In Dodendantz the Mohnkopf printery instead reused a woodcut from their Low German translation of Sebastian Brant's "Dat narren schyp" (The Ship of Fools), Lübeck, 1497), e.g. the picture I display in the reconstruction above.
The front page of Dat narren schyp sported two fools
named Kuntze van Geckeshusen and Hyntze van Narrenberg (picture to the left), and
van Geckeshusen made a reapperance in Dodendantz,
but with van Narrenberg's first name, "Hyntze Sychelenfyst van Geckeshusen".
We will probably never know whether Hans Vingaard also used the picture of van Geckeshusen in Copenhagen's dance of death, but he probably did, because in all likelihood he had the woodcut in his possession. Hans Vingaard used the woodcut of van Narrenberg in the book about "Broder Russ" (i.e. The Story of Friar Rush, picture to the right) so it's an obvious thought that he owned the woodcuts of both fools.

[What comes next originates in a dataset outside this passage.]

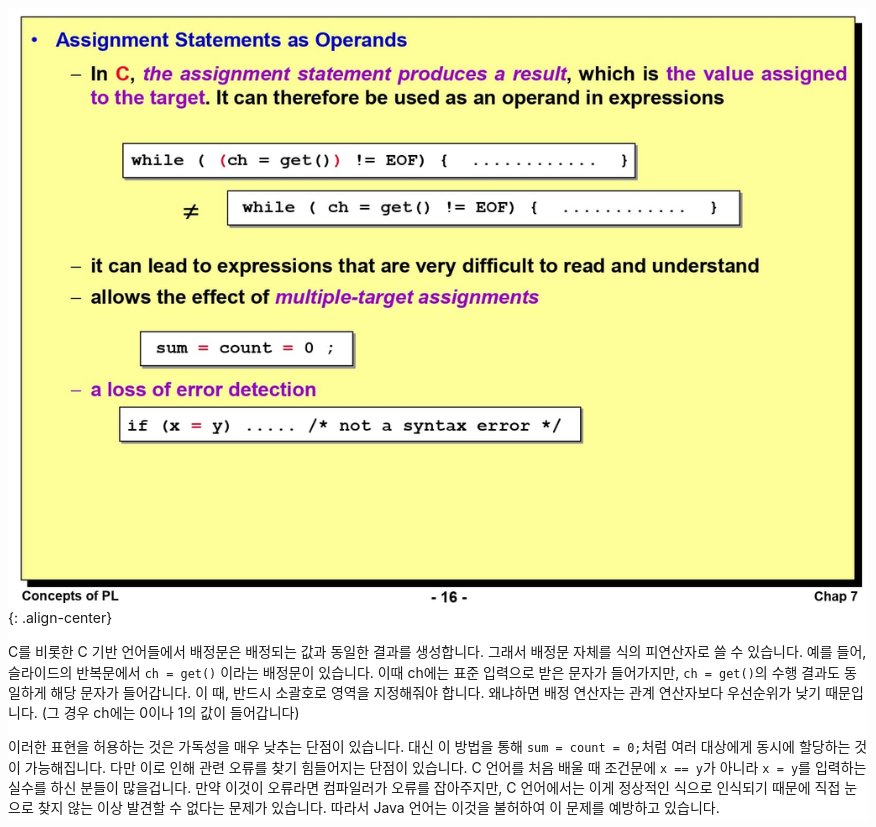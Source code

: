 ![](/assets/images/PL/007/16.jpg){: .align-center}

C를 비롯한 C 기반 언어들에서 배정문은 배정되는 값과 동일한 결과를 생성합니다. 그래서 배정문 자체를 식의 피연산자로 쓸 수 있습니다. 예를 들어, 슬라이드의 반복문에서 `ch = get()` 이라는 배정문이 있습니다. 이때 ch에는 표준 입력으로 받은 문자가 들어가지만, `ch = get()`의 수행 결과도 동일하게 해당 문자가 들어갑니다. 이 때, 반드시 소괄호로 영역을 지정해줘야 합니다. 왜냐하면 배정 연산자는 관계 연산자보다 우선순위가 낮기 때문입니다. (그 경우 ch에는 0이나 1의 값이 들어갑니다)

이러한 표현을 허용하는 것은 가독성을 매우 낮추는 단점이 있습니다. 대신 이 방법을 통해 `sum = count = 0;`처럼 여러 대상에게 동시에 할당하는 것이 가능해집니다. 다만 이로 인해 관련 오류를 찾기 힘들어지는 단점이 있습니다. C 언어를 처음 배울 때  조건문에 `x == y`가 아니라 `x = y`를 입력하는 실수를 하신 분들이 많을겁니다. 만약 이것이 오류라면 컴파일러가 오류를 잡아주지만, C 언어에서는 이게 정상적인 식으로 인식되기 때문에 직접 눈으로 찾지 않는 이상 발견할 수 없다는 문제가 있습니다. 따라서 Java 언어는 이것을 불허하여 이 문제를 예방하고 있습니다.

(1) Nis Jepsen . . .: It doesn't make sense, but it sounds as if Death is quoting the old ballad of Niels Ebbesen: »Niels Ebissøn, du est en konstiig mand …«. Both words, "deylig" and "konstiig" can have the same meaning, "clever".
By the way, it's odd that jester is first named Nis Jepsen and a little later is called Per Vinge.